Progression-free survival
Overall survival
Response (partial and complete) as measured at 1, 3, 6, and 12 months post allografting and within 1 week after the onset of documented GVHD if > 1 month separates any of the response evaluation timepoints
Frequency and durability of the induction of full donor chimerism of lymphocytes as measured at 1, 3, 6, and 12 months post allografting

Outline

This is a nonrandomized, pilot study.

  • Nonmyeloablative preparative regimen: Patients receive fludarabine IV over 30 minutes on days -8 to -4, anti-thymocyte globulin IV over 4 hours on days -7 to -4, and high-dose melphalan IV over 30 minutes on days -3 and -2.

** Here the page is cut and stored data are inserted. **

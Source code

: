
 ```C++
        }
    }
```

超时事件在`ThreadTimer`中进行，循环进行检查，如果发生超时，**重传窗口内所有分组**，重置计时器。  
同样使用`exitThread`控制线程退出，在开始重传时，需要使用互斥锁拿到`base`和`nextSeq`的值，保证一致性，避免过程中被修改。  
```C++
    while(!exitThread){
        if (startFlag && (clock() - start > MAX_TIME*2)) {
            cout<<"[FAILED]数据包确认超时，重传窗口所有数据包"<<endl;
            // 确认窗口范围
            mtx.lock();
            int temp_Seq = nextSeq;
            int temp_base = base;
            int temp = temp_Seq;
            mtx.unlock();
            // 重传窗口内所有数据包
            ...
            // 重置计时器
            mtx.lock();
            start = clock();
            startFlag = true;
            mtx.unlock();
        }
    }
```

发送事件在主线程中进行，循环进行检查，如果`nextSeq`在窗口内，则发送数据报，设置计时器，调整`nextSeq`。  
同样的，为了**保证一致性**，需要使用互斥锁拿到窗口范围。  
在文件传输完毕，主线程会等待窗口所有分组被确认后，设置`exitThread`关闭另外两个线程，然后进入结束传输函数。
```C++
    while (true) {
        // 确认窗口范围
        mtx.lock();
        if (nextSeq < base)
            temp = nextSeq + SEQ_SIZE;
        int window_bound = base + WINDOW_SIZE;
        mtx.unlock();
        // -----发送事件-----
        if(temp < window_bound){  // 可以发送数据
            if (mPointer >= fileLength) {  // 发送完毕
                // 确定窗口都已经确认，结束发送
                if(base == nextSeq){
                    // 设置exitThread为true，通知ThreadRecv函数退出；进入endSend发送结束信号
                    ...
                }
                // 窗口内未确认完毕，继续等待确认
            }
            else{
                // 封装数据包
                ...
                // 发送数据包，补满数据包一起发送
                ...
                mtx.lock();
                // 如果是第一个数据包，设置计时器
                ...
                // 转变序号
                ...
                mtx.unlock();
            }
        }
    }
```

  • Graft-versus-host disease (GVHD) prophylaxis: Patients receive cyclosporine IV (and then orally when tolerated) every 12 hours beginning on day -4 and tapered after day 42 (if no GVHD occurs) or after day 90 (if grade I acute GVHD occurs). Patients also receive methotrexate IV on days 1, 3, and 6.


  • Allogeneic peripheral blood stem cell transplantation (PBSCT): Patients undergo allogeneic PBSCT on day 0. Patients also receive filgrastim (G-CSF) IV or subcutaneously beginning on day 0 and continuing until blood counts recover.


  • Donor lymphocyte infusion (DLI): Patients who show disease progression or fail to achieve full donor type T-cell chimerism (at least 90% donor derived T-cells) by the 90-day assessment posttransplantation, and have no evidence of active GVHD may receive DLI. Patients who have unresponsive disease with no active GVHD receive subsequent DLIs every 6-8 weeks.


Patients are followed at 1, 3, 6, 12, 18, 24, 30, and 36 months.

Trial Contact Information

Trial Lead Organizations

Rebecca and John Moores UCSD Cancer Center

Edward Ball, MD, Principal investigator
Ph: 858-822-6600

Registry Information
Official Title Pilot Study Of Allogeneic Peripheral Blood Progenitor Cell Transplantation In Patients With Chemotherapy-Refractory Or Poor-Prognosis Metastatic Breast Cancer
Trial Start Date 2003-07-17
Trial Completion Date 2008-03-20
Registered in ClinicalTrials.gov NCT00074269
Date Submitted to PDQ 2003-10-31
Information Last Verified 2008-04-10
NCI Grant/Contract Number CA23100

Note: The purpose of most clinical trials listed in this database is to test new cancer treatments, or new methods of diagnosing, screening, or preventing cancer. Because all potentially harmful side effects are not known before a trial is conducted, dose and schedule modifications may be required for participants if they develop side effects from the treatment or test. The therapy or test described in this clinical trial is intended for use by clinical oncologists in carefully structured settings, and may not prove to be more effective than standard treatment. A responsible investigator associated with this clinical trial should be consulted before using this protocol.